Homily – Fr. Michael Casagram – 6/24/23 – What do you suppose that I am?

Homily – Fr. Michael Casagram – 6/24/23 – What do you suppose that I am?

+WHAT DO YOU SUPPOSE THAT I AM?          St John the Baptist, 2023

These words from the Acts of the Apostles are from John the Baptist as he is completing his course, coming to the close of his life. His disciples are wondering if he is the long awaited Messiah and he assures them that he is not, but that there is one coming after him whose sandals he is unworthy to unfasten. Celebrating the birth of John the Baptist helps us all to prepare the way for the long awaited one, helps us to have an inner disposition that allows the Lord Jesus to draw ever nearer to each of our lives.
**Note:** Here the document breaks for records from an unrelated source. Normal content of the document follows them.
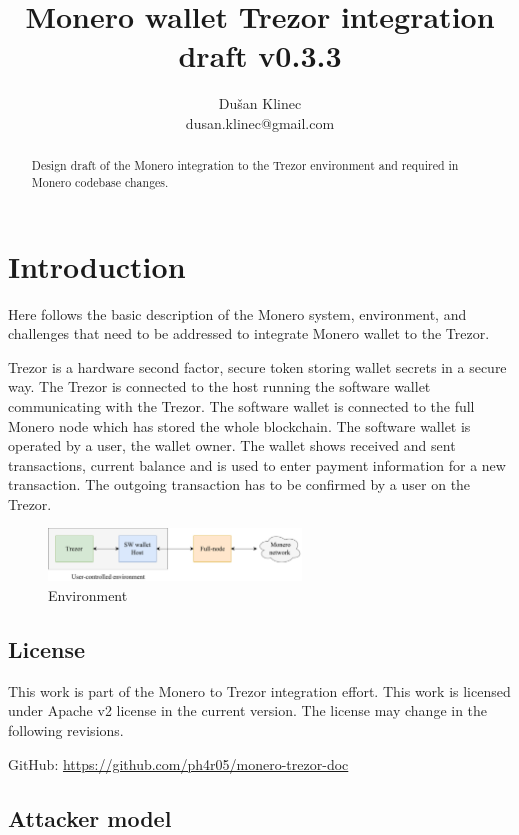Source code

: \documentclass[]{article}
\title{Monero wallet Trezor integration draft v0.3.3}
\author{Du\v{s}an Klinec \\{dusan.klinec@gmail.com}}
\begin{document}
	
\maketitle

\begin{abstract}
	Design draft of the Monero integration to the Trezor environment and required in Monero codebase changes.
\end{abstract}

\section{Introduction}
Here follows the basic description of the Monero system, environment, and challenges that need to be addressed to integrate Monero wallet to the Trezor.

Trezor is a hardware second factor, secure token storing wallet secrets in a secure way. 
The Trezor is connected to the host running the software wallet communicating with the Trezor. The software wallet is connected to the full Monero node which has stored the whole blockchain. The software wallet is operated by a user, the wallet owner. The wallet shows received and sent transactions, current balance and is used to enter payment information for a new transaction. The outgoing transaction has to be confirmed by a user on the Trezor.

\begin{figure}[h]
	\centering
	\includegraphics[width=0.6\textwidth, angle=0]{img/trezord.pdf}
	\caption{Environment}
\end{figure}


\subsection{License}
This work is part of the Monero to Trezor integration effort. This work is licensed under Apache v2 license in the current version. The license may change in the following revisions.

GitHub: \url{https://github.com/ph4r05/monero-trezor-doc} 

\subsection{Attacker model}
\end{document}

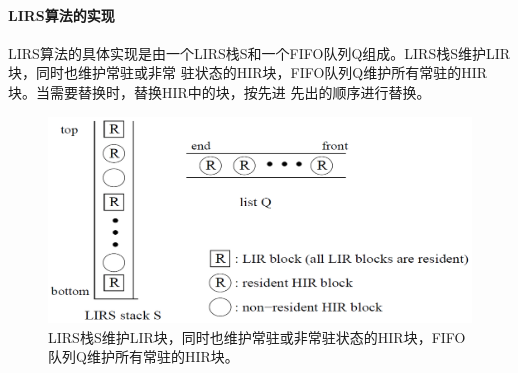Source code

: \paragraph{LIRS算法的实现\\[5pt]}
LIRS算法的具体实现是由一个LIRS栈S和一个FIFO队列Q组成。LIRS栈S维护LIR块，同时也维护常驻或非常
驻状态的HIR块，FIFO队列Q维护所有常驻的HIR块。当需要替换时，替换HIR中的块，按先进
先出的顺序进行替换。
\begin{figure}[H]
\centering
\includegraphics[keepaspectratio, scale=0.4]{pitures/lirsstack.png}
\caption{LIRS栈S维护LIR块，同时也维护常驻或非常驻状态的HIR块，FIFO队列Q维护所有常驻的HIR块。} 
\end{figure}


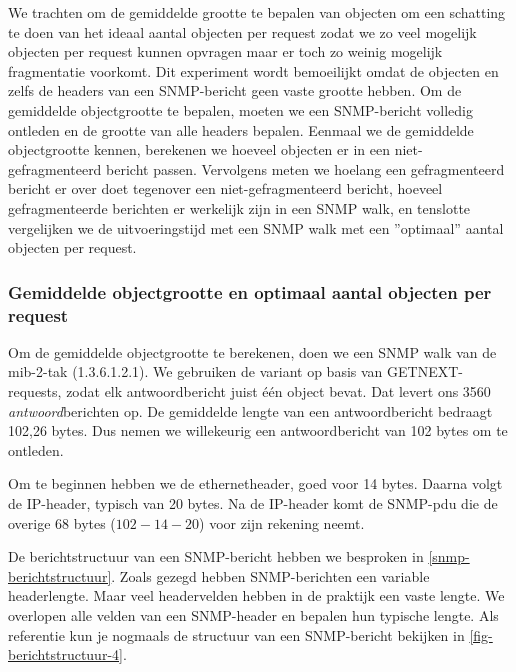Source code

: We trachten om de gemiddelde grootte te bepalen van objecten om een schatting te doen van het ideaal aantal objecten per request
zodat we zo veel mogelijk objecten per request kunnen opvragen maar er toch zo weinig mogelijk fragmentatie voorkomt.
Dit experiment wordt bemoeilijkt omdat de objecten en zelfs de headers van een SNMP-bericht geen vaste grootte hebben.
Om de gemiddelde objectgrootte te bepalen, moeten we een SNMP-bericht volledig ontleden en de grootte van alle headers bepalen.
Eenmaal we de gemiddelde objectgrootte kennen, berekenen we hoeveel objecten er in een niet-gefragmenteerd bericht passen.
Vervolgens meten we hoelang een gefragmenteerd bericht er over doet tegenover een niet-gefragmenteerd bericht,
hoeveel gefragmenteerde berichten er werkelijk zijn in een SNMP walk,
en tenslotte vergelijken we de uitvoeringstijd met een SNMP walk met een ''optimaal'' aantal objecten per request.


\subsubsection{Gemiddelde objectgrootte en optimaal aantal objecten per request}

Om de gemiddelde objectgrootte te berekenen, doen we een SNMP walk van de mib-2-tak (1.3.6.1.2.1).
We gebruiken de variant op basis van GETNEXT-requests, zodat elk antwoordbericht juist één object bevat.
Dat levert ons 3560 \emph{antwoord}berichten op.
De gemiddelde lengte van een antwoordbericht bedraagt 102,26 bytes.
Dus nemen we willekeurig een antwoordbericht van 102 bytes om te ontleden.

Om te beginnen hebben we de ethernetheader, goed voor 14 bytes\cite{ethernet-header}.
Daarna volgt de IP-header, typisch van 20 bytes\cite{ipv4-header-wiki}.
Na de IP-header komt de SNMP-\gls{pdu} die de overige 68 bytes ($ 102 - 14 - 20$) voor zijn rekening neemt.

De berichtstructuur van een SNMP-bericht hebben we besproken in \cref{snmp-berichtstructuur}.
Zoals gezegd hebben SNMP-berichten een variable headerlengte.
Maar veel headervelden hebben in de praktijk een vaste lengte.
We overlopen alle velden van een SNMP-header en bepalen hun typische lengte.
Als referentie kun je nogmaals de structuur van een SNMP-bericht bekijken in \cref{fig-berichtstructuur-4}.

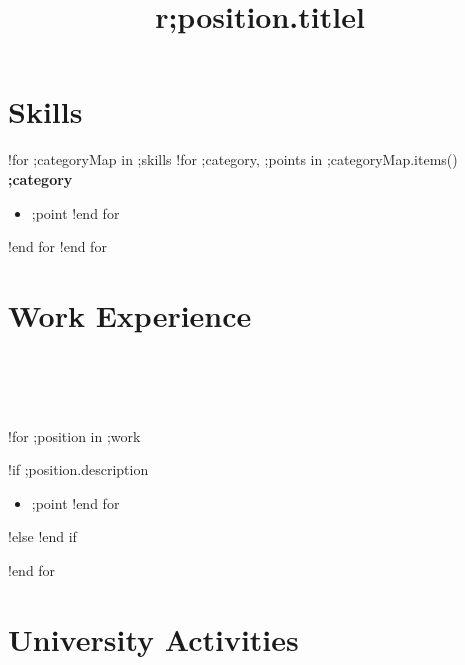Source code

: \documentclass[margin,line]{res}
\begin{document}
\begin{sloppypar}

\address{;contact.phone\hspace{1cm};contact.email}

\begin{resume}

\section{Skills}
!for ;categoryMap in ;skills
    !for ;category, ;points in ;categoryMap.items()
        {\bf ;category}
        \begin{itemize}
        !for ;point in ;points
            \item ;point
        !end for
        \end{itemize}
    !end for
!end for


\section {Work Experience}

\begin{format}
  \title{r}\\
  \\
  \body\\
\end{format}

!for ;position in ;work
    \title{;position.title}
    \begin{position}
        \vspace{-.3cm}
        !if ;position.description
            \begin{itemize}
            !for ;point in ;position.description
                \item ;point
            !end for
            \end{itemize}
        !else
            \vspace{-.2cm}
        !end if
    \end{position}
!end for


\section {University Activities}

\begin{format}
  \title{l}\\
  \body\\
\end{format}


\end{resume}
\end{sloppypar}
\end{document}
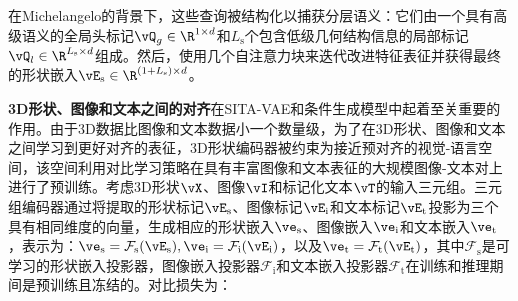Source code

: \documentclass[../../book-main_zh.tex]{subfiles}
\begin{document}
在Michelangelo的背景下，这些查询被结构化以捕获分层语义：它们由一个具有高级语义的全局头标记$\vQ_g \in \R^{1 \times d}$和$L_{\mathrm{s}}$个包含低级几何结构信息的局部标记$\vQ_l \in \R^{L_{\mathrm{s}} \times d}$组成。然后，使用几个自注意力块来迭代改进特征表征并获得最终的形状嵌入$\vE_{\mathrm{s}}
\in \R^{(1+L_{\mathrm{s}}) \times d}$。



\textbf{3D形状、图像和文本之间的对齐}在SITA-VAE和条件生成模型中起着至关重要的作用。由于3D数据比图像和文本数据小一个数量级，为了在3D形状、图像和文本之间学习到更好对齐的表征，3D形状编码器被约束为接近预对齐的视觉-语言空间，该空间利用对比学习策略在具有丰富图像和文本表征的大规模图像-文本对上进行了预训练。考虑3D形状$\vX$、图像$\vI$和标记化文本$\vT$的输入三元组。三元组编码器通过将提取的形状标记$\vE_{\mathrm{s}}$、图像标记$\vE_{\mathrm{i}}$和文本标记$\vE_{\mathrm{t}}$投影为三个具有相同维度的向量，生成相应的形状嵌入$\ve_{\mathrm{s}}$、图像嵌入$\ve_{\mathrm{i}}$和文本嵌入$\ve_{\mathrm{t}}$，表示为：$\ve_{\mathrm{s}} = \mathcal{F}_{\mathrm{s}}(\vE_{\mathrm{s}}),
\ve_{\mathrm{i}} = \mathcal{F}_{\mathrm{i}}(\vE_{\mathrm{i}})$，以及$\ve_{\mathrm{t}} = \mathcal{F}_{\mathrm{t}}(\vE_{\mathrm{t}})$，其中$\mathcal{F}_{\mathrm{s}}$是可学习的形状嵌入投影器，图像嵌入投影器$\mathcal{F}_{\mathrm{i}}$和文本嵌入投影器$\mathcal{F}_{\mathrm{t}}$在训练和推理期间是预训练且冻结的。对比损失为：
\end{document}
We live in a world of immense change due to technology, social unrest, war, climate warming, poverty, the migration of millions of people. We just heard of how Isaiah, and later John the Baptist, were called from their mothers’ wombs. If any of us gathered here, were to reflect carefully, he or she would realize this calling has ever been present in our lives. Even if not born into a Christian or Catholic family, God has touched our lives at a critical moment, left us with a lasting sense of being chosen, being a part of a people that is God’s very own.

As monks, every day we sing the Bendictus, Zachariah’s song of thanksgiving. “Blessed be the Lord, the God of Israel who has visited his people and raised up for us a mighty Savior.”  Our Savior leaves indelible marks on our lives. No kind word, no act of real love, act of real kindness can ever be forgotten by the one who gave rise to it in the depths of our hearts as long as we are willing to acknowledge the source, acknowledge the God who has visited each of us.
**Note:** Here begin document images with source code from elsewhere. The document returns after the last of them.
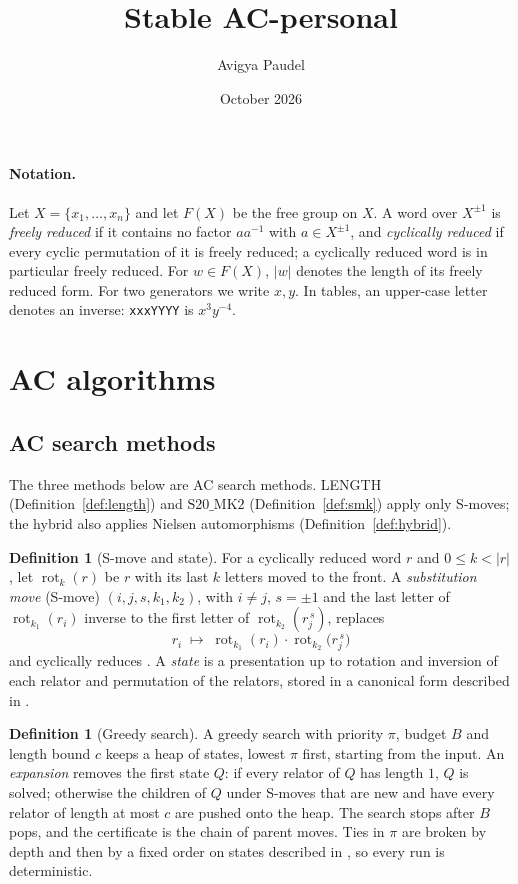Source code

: \documentclass[11pt]{article}
\title{Stable AC-personal}
\author{Avigya Paudel}
\date{October 2026}
\theoremstyle{definition}
\newtheorem{definition}[theorem]{Definition}
\theoremstyle{remark}
\newcommand{\F}{F}
\newcommand{\rot}{\operatorname{rot}}
\newcommand{\SMK}{\mathrm{S20\_MK2}}
\begin{document}
\maketitle

\paragraph{Notation.} Let $X=\{x_1,\dots,x_n\}$ and let $\F(X)$ be the free group on $X$. A word over
$X^{\pm1}$ is \emph{freely reduced} if it contains no factor $aa^{-1}$ with $a\in X^{\pm1}$, and \emph{cyclically
reduced} if every cyclic permutation of it is freely reduced; a cyclically reduced
word is in particular freely reduced. For $w\in \F(X)$, $|w|$ denotes the length of its freely reduced form. For two generators we write $x,y$. In tables, an upper-case letter denotes an inverse: \texttt{xxxYYYY}
is $x^3y^{-4}$.

\section{AC algorithms}\label{sec:ac}

\subsection{AC search methods}\label{sec:methods}

The three methods below are AC search methods. LENGTH (Definition~\ref{def:length}) and $\SMK$ (Definition~\ref{def:smk}) apply only S-moves; the hybrid also applies Nielsen automorphisms (Definition~\ref{def:hybrid}).

\begin{definition}[S-move and state]\label{def:smove}
For a cyclically reduced word $r$ and $0\le k<|r|$, let $\rot_k(r)$ be $r$ with its last $k$ letters moved to the
front. A \emph{substitution move} (S-move) $(i,j,s,k_1,k_2)$, with $i\neq j$, $s=\pm1$ and the last letter of $\rot_{k_1}(r_i)$ inverse to the first letter of
$\rot_{k_2}(r_j^{\,s})$, replaces
\[
r_i\;\longmapsto\;\rot_{k_1}(r_i)\cdot\rot_{k_2}\!\big(r_j^{\,s}\big)
\]
and cyclically reduces \cite{FTS26}. A \emph{state} is a presentation up to rotation and inversion of each relator and permutation of the relators,
stored in a canonical form described in \cite{FTS26}.
\end{definition}

\begin{definition}[Greedy search]\label{def:greedy}
A greedy search with priority $\pi$, budget $B$ and length bound $c$ keeps a heap of states, lowest $\pi$ first,
starting from the input. An \emph{expansion} removes the first state $Q$: if every relator of $Q$ has length $1$, $Q$
is solved; otherwise the children of $Q$ under S-moves that are new and have every relator of length at most $c$ are pushed onto the heap. The search stops after $B$ pops, and the certificate is the chain of parent moves. Ties in $\pi$ are broken by depth and then by a fixed order on states described in \cite{FTS26}, so every run is deterministic.
\end{definition}
\end{document}
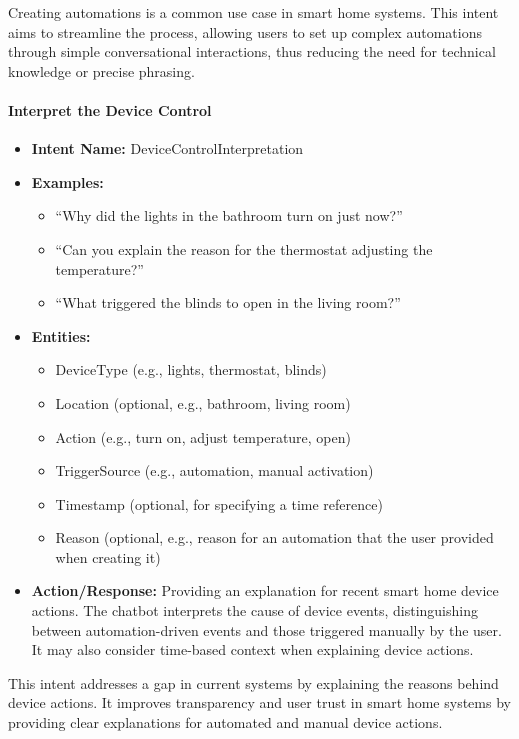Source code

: Creating automations is a common use case in smart home systems. This intent aims to streamline the process, allowing users to set up complex automations through simple conversational interactions, thus reducing the need for technical knowledge or precise phrasing.

\paragraph{Interpret the Device Control}

\begin{itemize}
    \item \textbf{Intent Name:} DeviceControlInterpretation
    \item \textbf{Examples:}
    \begin{itemize}
        \item ``Why did the lights in the bathroom turn on just now?''
        \item ``Can you explain the reason for the thermostat adjusting the temperature?''
        \item ``What triggered the blinds to open in the living room?''
    \end{itemize}
    \item \textbf{Entities:}
    \begin{itemize}
        \item DeviceType (e.g., lights, thermostat, blinds)
        \item Location (optional, e.g., bathroom, living room)
        \item Action (e.g., turn on, adjust temperature, open)
        \item TriggerSource (e.g., automation, manual activation)
        \item Timestamp (optional, for specifying a time reference)
        \item Reason (optional, e.g., reason for an automation that the user provided when creating it)
    \end{itemize}
    \item \textbf{Action/Response:} Providing an explanation for recent smart home device actions. The chatbot interprets the cause of device events, distinguishing between automation-driven events and those triggered manually by the user. It may also consider time-based context when explaining device actions.
\end{itemize}

This intent addresses a gap in current systems by explaining the reasons behind device actions. It improves transparency and user trust in smart home systems by providing clear explanations for automated and manual device actions.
We too at times, like Isaiah, feel that we have toiled in vain, that our strength has been spent especially as we grow older and yet in faith we know that our “recompense is with our God.” This is certainly what Elizabeth and her husband Zachariah must have felt when both, beyond the age for doing so, were told they would bear a son and that he was to be called John. This event has an ongoing message for our own time.

We are constantly being brought into that awareness of how fragile we are, of how our human efforts fall short of God’s divine plan. We have our schedules, our agendas but then our lives take a turn we never expected. Certainly this took place with the Titan sub this past week, that was visiting the ruins of the Titanic.

We are faced with an unfolding different than planned, we are faced with an horizon wider than our own. We can retreat, hide behind our familiar ways of seeing and doing things or move into a fresh vision of the world around us. Growth in any of our lives depends on our ability to expand our consciousness, a willingness to enter into a divine view of what is really going on.

When we do, we are like Zachariah unable to speak writing on a tablet: “John is this name,” and all were amazed. Immediately his mouth was opened, his tongue freed, and he spoke blessing God.” Our limited grasp of what is taking place is freed and we know that the hand of the Lord is guiding us into the fullness of life and love.

Only with the eyes of faith, hope and love do we begin to fully grasp what is unfolding all day long and at this altar. It is all summarized in the Holy Eucharist we celebrate. Here we are given, under the appearance of bread and wine, the very Body and Blood of our glorified Savior. Here we are made sharers in God’s very own divine life. Here are fulfilled those beautiful words of Zachariah, the tender compassion of our God, the dawn from on high breaking upon us.